_WORK TASK_.
Your answer should consist only of the records, copied exactly, with the images removed.
Start of RECORDS FOR THIS TASK
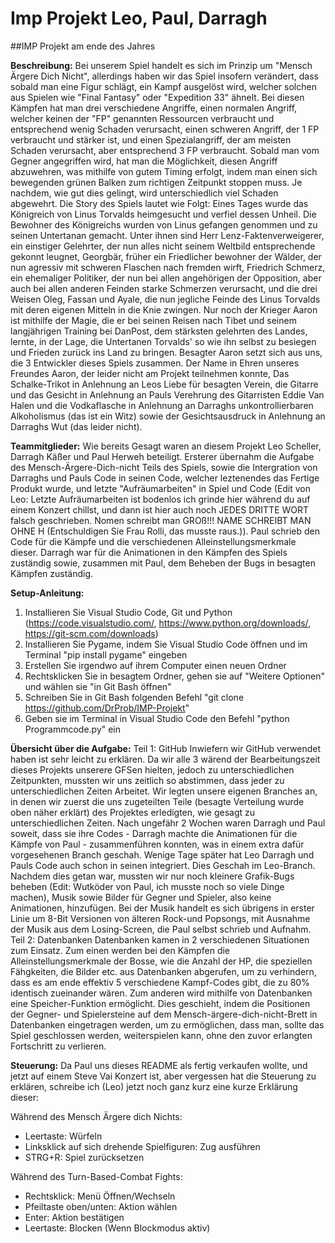 # Imp Projekt Leo, Paul, Darragh
##IMP Projekt am ende des Jahres

**Beschreibung:** 
Bei unserem Spiel handelt es sich im Prinzip um "Mensch Ärgere Dich Nicht", allerdings haben wir das Spiel insofern verändert, dass sobald man eine Figur schlägt, ein Kampf ausgelöst wird, welcher solchen aus Spielen wie "Final Fantasy" oder "Expedition 33" ähnelt. Bei diesen Kämpfen hat man drei verschiedene Angriffe, einen normalen Angriff, welcher keinen der "FP" genannten Ressourcen verbraucht und entsprechend wenig Schaden verursacht, einen schweren Angriff, der 1 FP verbraucht und stärker ist, und einen Spezialangriff, der am meisten Schaden verursacht, aber entsprechend 3 FP verbraucht. Sobald man vom Gegner angegriffen wird, hat man die Möglichkeit, diesen Angriff abzuwehren, was mithilfe von gutem Timing erfolgt, indem man einen sich bewegenden grünen Balken zum richtigen Zeitpunkt stoppen muss. Je nachdem, wie gut dies gelingt, wird unterschiedlich viel Schaden abgewehrt. Die Story des Spiels lautet wie Folgt: Eines Tages wurde das Königreich von Linus Torvalds heimgesucht und verfiel dessen Unheil. Die Bewohner des Königreichs wurden von Linus gefangen genommen und zu seinen Untertanan gemacht. Unter ihnen sind Herr Lenz-Faktenverweigerer, ein einstiger Gelehrter, der nun alles nicht seinem Weltbild entsprechende gekonnt leugnet, Georgbär, früher ein Friedlicher bewohner der Wälder, der nun agressiv mit schweren Flaschen nach fremden wirft, Friedrich Schmerz, ein ehemaliger Politiker, der nun bei allen angehörigen der Opposition, aber auch bei allen anderen Feinden starke Schmerzen verursacht, und die drei Weisen Oleg, Fassan und Ayale, die nun jegliche Feinde des Linus Torvalds mit deren eigenen Mitteln in die Knie zwingen. Nur noch der Krieger Aaron ist mithilfe der Magie, die er bei seinen Reisen nach Tibet und seinem langjährigen Training bei DanPost, dem stärksten gelehrten des Landes, lernte, in der Lage, die Untertanen Torvalds' so wie ihn selbst zu besiegen und Frieden zurück ins Land zu bringen.
Besagter Aaron setzt sich aus uns, die 3 Entwickler dieses Spiels zusammen. Der Name in Ehren unseres Freundes Aaron, der leider nicht am Projekt teilnehmen konnte, Das Schalke-Trikot in Anlehnung an Leos Liebe für besagten Verein, die Gitarre und das Gesicht in Anlehnung an Pauls Verehrung des Gitarristen Eddie Van Halen und die Vodkaflasche in Anlehnung an Darraghs unkontrollierbaren Alkoholismus (das ist ein Witz) sowie der Gesichtsausdruck in Anlehnung an Darraghs Wut (das leider nicht).

**Teammitglieder:**
Wie bereits Gesagt waren an diesem Projekt Leo Scheller, Darragh Käßer und Paul Herweh beteiligt. Ersterer übernahm die Aufgabe des Mensch-Ärgere-Dich-nicht Teils des Spiels, sowie die Intergration von Darraghs und Pauls Code in seinen Code, welcher leztenendes das Fertige Produkt wurde, und letzte "Aufräumarbeiten" in Spiel und Code (Edit von Leo: Letzte Aufräumarbeiten ist bodenlos ich grinde hier während du auf einem Konzert chillst, und dann ist hier auch noch JEDES DRITTE WORT falsch geschrieben. Nomen schreibt man GROß!!! NAME SCHREIBT MAN OHNE H (Entschuldigen Sie Frau Rolli, das musste raus.)). Paul schrieb den Code für die Kämpfe und die verschiedenen Alleinstellungsmerkmale dieser. Darragh war für die Animationen in den Kämpfen des Spiels zuständig sowie, zusammen mit Paul, dem Beheben der Bugs in besagten Kämpfen zuständig.

**Setup-Anleitung:**
1. Installieren Sie Visual Studio Code, Git und Python (https://code.visualstudio.com/, https://www.python.org/downloads/, https://git-scm.com/downloads)
2. Installieren Sie Pygame, indem Sie Visual Studio Code öffnen und im Terminal "pip install pygame" eingeben
3. Erstellen Sie irgendwo auf ihrem Computer einen neuen Ordner
4. Rechtsklicken Sie in besagtem Ordner, gehen sie auf "Weitere Optionen" und wählen sie "in Git Bash öffnen"
5. Schreiben Sie in Git Bash folgenden Befehl "git clone https://github.com/DrProb/IMP-Projekt"
6. Geben sie im Terminal in Visual Studio Code den Befehl "python Programmcode.py" ein

**Übersicht über die Aufgabe:**
Teil 1: GitHub
Inwiefern wir GitHub verwendet haben ist sehr leicht zu erklären. Da wir alle 3 wärend der Bearbeitungszeit dieses Projekts unserere GFSen hielten, jedoch zu unterschiedlichen Zeitpunkten, mussten wir uns zeitlich so abstimmen, dass jeder zu unterschiedlichen Zeiten Arbeitet. Wir legten unsere eigenen Branches an, in denen wir zuerst die uns zugeteilten Teile (besagte Verteilung wurde oben näher erklärt) des Projektes erledigten, wie gesagt zu unterschiedlichen Zeiten. Nach ungefähr 2 Wochen waren Darragh und Paul soweit, dass sie ihre Codes - Darragh machte die Animationen für die Kämpfe von Paul - zusammenführen konnten, was in einem extra dafür vorgesehenen Branch geschah. Wenige Tage später hat Leo Darragh und Pauls Code auch schon in seinen integriert. Dies Geschah im Leo-Branch. Nachdem dies getan war, mussten wir nur noch kleinere Grafik-Bugs beheben (Edit: Wutköder von Paul, ich musste noch so viele Dinge machen), Musik sowie Bilder für Gegner und Spieler, also keine Animationen, hinzufügen. Bei der Musik handelt es sich übrigens in erster Linie um 8-Bit Versionen von älteren Rock-und Popsongs, mit Ausnahme der Musik aus dem Losing-Screen, die Paul selbst schrieb und Aufnahm. 
Teil 2: Datenbanken
Datenbanken kamen in 2 verschiedenen Situationen zum Einsatz. Zum einen werden bei den Kämpfen die Alleinstellungsmerkmale der Bosse, wie die Anzahl der HP, die speziellen Fähgkeiten, die Bilder etc. aus Datenbanken abgerufen, um zu verhindern, dass es am ende effektiv 5 verschiedene Kampf-Codes gibt, die zu 80% identisch zueinander wären. Zum anderen wird mithilfe von Datenbanken eine Speicher-Funktion ermöglicht. Dies geschieht, indem die Positionen der Gegner- und Spielersteine auf dem Mensch-ärgere-dich-nicht-Brett in Datenbanken eingetragen werden, um zu ermöglichen, dass man, sollte das Spiel geschlossen werden, weiterspielen kann, ohne den zuvor erlangten Fortschritt zu verlieren. 

**Steuerung:**
Da Paul uns dieses README als fertig verkaufen wollte, und jetzt auf einem Steve Vai Konzert ist, aber vergessen hat die Steuerung zu erklären, schreibe ich (Leo) jetzt noch ganz kurz eine kurze Erklärung dieser:

Während des Mensch Ärgere dich Nichts:
- Leertaste: Würfeln
- Linksklick auf sich drehende Spielfiguren: Zug ausführen
- STRG+R: Spiel zurücksetzen

Während des Turn-Based-Combat Fights:
- Rechtsklick: Menü Öffnen/Wechseln
- Pfeiltaste oben/unten: Aktion wählen
- Enter: Aktion bestätigen
- Leertaste: Blocken (Wenn Blockmodus aktiv)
End of RECORDS FOR THIS TASK
_RESULT OF THE TASK_.
 # Imp Projekt Leo, Paul, Darragh
##IMP Projekt am ende des Jahres

**Beschreibung:** 
Bei unserem Spiel handelt es sich im Prinzip um "Mensch Ärgere Dich Nicht", allerdings haben wir das Spiel insofern verändert, dass sobald man eine Figur schlägt, ein Kampf ausgelöst wird, welcher solchen aus Spielen wie "Final Fantasy" oder "Expedition 33" ähnelt. Bei diesen Kämpfen hat man drei verschiedene Angriffe, einen normalen Angriff, welcher keinen der "FP" genannten Ressourcen verbraucht und entsprechend wenig Schaden verursacht, einen schweren Angriff, der 1 FP verbraucht und stärker ist, und einen Spezialangriff, der am meisten Schaden verursacht, aber entsprechend 3 FP verbraucht. Sobald man vom Gegner angegriffen wird, hat man die Möglichkeit, diesen Angriff abzuwehren, was mithilfe von gutem Timing erfolgt, indem man einen sich bewegenden grünen Balken zum richtigen Zeitpunkt stoppen muss. Je nachdem, wie gut dies gelingt, wird unterschiedlich viel Schaden abgewehrt. Die Story des Spiels lautet wie Folgt: Eines Tages wurde das Königreich von Linus Torvalds heimgesucht und verfiel dessen Unheil. Die Bewohner des Königreichs wurden von Linus gefangen genommen und zu seinen Untertanan gemacht. Unter ihnen sind Herr Lenz-Faktenverweigerer, ein einstiger Gelehrter, der nun alles nicht seinem Weltbild entsprechende gekonnt leugnet, Georgbär, früher ein Friedlicher bewohner der Wälder, der nun agressiv mit schweren Flaschen nach fremden wirft, Friedrich Schmerz, ein ehemaliger Politiker, der nun bei allen angehörigen der Opposition, aber auch bei allen anderen Feinden starke Schmerzen verursacht, und die drei Weisen Oleg, Fassan und Ayale, die nun jegliche Feinde des Linus Torvalds mit deren eigenen Mitteln in die Knie zwingen. Nur noch der Krieger Aaron ist mithilfe der Magie, die er bei seinen Reisen nach Tibet und seinem langjährigen Training bei DanPost, dem stärksten gelehrten des Landes, lernte, in der Lage, die Untertanen Torvalds' so wie ihn selbst zu besiegen und Frieden zurück ins Land zu bringen.
Besagter Aaron setzt sich aus uns, die 3 Entwickler dieses Spiels zusammen. Der Name in Ehren unseres Freundes Aaron, der leider nicht am Projekt teilnehmen konnte, Das Schalke-Trikot in Anlehnung an Leos Liebe für besagten Verein, die Gitarre und das Gesicht in Anlehnung an Pauls Verehrung des Gitarristen Eddie Van Halen und die Vodkaflasche in Anlehnung an Darraghs unkontrollierbaren Alkoholismus (das ist ein Witz) sowie der Gesichtsausdruck in Anlehnung an Darraghs Wut (das leider nicht).

**Teammitglieder:**
Wie bereits Gesagt waren an diesem Projekt Leo Scheller, Darragh Käßer und Paul Herweh beteiligt. Ersterer übernahm die Aufgabe des Mensch-Ärgere-Dich-nicht Teils des Spiels, sowie die Intergration von Darraghs und Pauls Code in seinen Code, welcher leztenendes das Fertige Produkt wurde, und letzte "Aufräumarbeiten" in Spiel und Code (Edit von Leo: Letzte Aufräumarbeiten ist bodenlos ich grinde hier während du auf einem Konzert chillst, und dann ist hier auch noch JEDES DRITTE WORT falsch geschrieben. Nomen schreibt man GROß!!! NAME SCHREIBT MAN OHNE H (Entschuldigen Sie Frau Rolli, das musste raus.)). Paul schrieb den Code für die Kämpfe und die verschiedenen Alleinstellungsmerkmale dieser. Darragh war für die Animationen in den Kämpfen des Spiels zuständig sowie, zusammen mit Paul, dem Beheben der Bugs in besagten Kämpfen zuständig.

**Setup-Anleitung:**
1. Installieren Sie Visual Studio Code, Git und Python (https://code.visualstudio.com/, https://www.python.org/downloads/, https://git-scm.com/downloads)
2. Installieren Sie Pygame, indem Sie Visual Studio Code öffnen und im Terminal "pip install pygame" eingeben
3. Erstellen Sie irgendwo auf ihrem Computer einen neuen Ordner
4. Rechtsklicken Sie in besagtem Ordner, gehen sie auf "Weitere Optionen" und wählen sie "in Git Bash öffnen"
5. Schreiben Sie in Git Bash folgenden Befehl "git clone https://github.com/DrProb/IMP-Projekt"
6. Geben sie im Terminal in Visual Studio Code den Befehl "python Programmcode.py" ein

**Übersicht über die Aufgabe:**
Teil 1: GitHub
Inwiefern wir GitHub verwendet haben ist sehr leicht zu erklären. Da wir alle 3 wärend der Bearbeitungszeit dieses Projekts unserere GFSen hielten, jedoch zu unterschiedlichen Zeitpunkten, mussten wir uns zeitlich so abstimmen, dass jeder zu unterschiedlichen Zeiten Arbeitet. Wir legten unsere eigenen Branches an, in denen wir zuerst die uns zugeteilten Teile (besagte Verteilung wurde oben näher erklärt) des Projektes erledigten, wie gesagt zu unterschiedlichen Zeiten. Nach ungefähr 2 Wochen waren Darragh und Paul soweit, dass sie ihre Codes - Darragh machte die Animationen für die Kämpfe von Paul - zusammenführen konnten, was in einem extra dafür vorgesehenen Branch geschah. Wenige Tage später hat Leo Darragh und Pauls Code auch schon in seinen integriert. Dies Geschah im Leo-Branch. Nachdem dies getan war, mussten wir nur noch kleinere Grafik-Bugs beheben (Edit: Wutköder von Paul, ich musste noch so viele Dinge machen), Musik sowie Bilder für Gegner und Spieler, also keine Animationen, hinzufügen. Bei der Musik handelt es sich übrigens in erster Linie um 8-Bit Versionen von älteren Rock-und Popsongs, mit Ausnahme der Musik aus dem Losing-Screen, die Paul selbst schrieb und Aufnahm. 
Teil 2: Datenbanken
Datenbanken kamen in 2 verschiedenen Situationen zum Einsatz. Zum einen werden bei den Kämpfen die Alleinstellungsmerkmale der Bosse, wie die Anzahl der HP, die speziellen Fähgkeiten, die Bilder etc. aus Datenbanken abgerufen, um zu verhindern, dass es am ende effektiv 5 verschiedene Kampf-Codes gibt, die zu 80% identisch zueinander wären. Zum anderen wird mithilfe von Datenbanken eine Speicher-Funktion ermöglicht. Dies geschieht, indem die Positionen der Gegner- und Spielersteine auf dem Mensch-ärgere-dich-nicht-Brett in Datenbanken eingetragen werden, um zu ermöglichen, dass man, sollte das Spiel geschlossen werden, weiterspielen kann, ohne den zuvor erlangten Fortschritt zu verlieren. 

**Steuerung:**
Da Paul uns dieses README als fertig verkaufen wollte, und jetzt auf einem Steve Vai Konzert ist, aber vergessen hat die Steuerung zu erklären, schreibe ich (Leo) jetzt noch ganz kurz eine kurze Erklärung dieser:

Während des Mensch Ärgere dich Nichts:
- Leertaste: Würfeln
- Linksklick auf sich drehende Spielfiguren: Zug ausführen
- STRG+R: Spiel zurücksetzen

Während des Turn-Based-Combat Fights:
- Rechtsklick: Menü Öffnen/Wechseln
- Pfeiltaste oben/unten: Aktion wählen
- Enter: Aktion bestätigen
- Leertaste: Blocken (Wenn Blockmodus aktiv)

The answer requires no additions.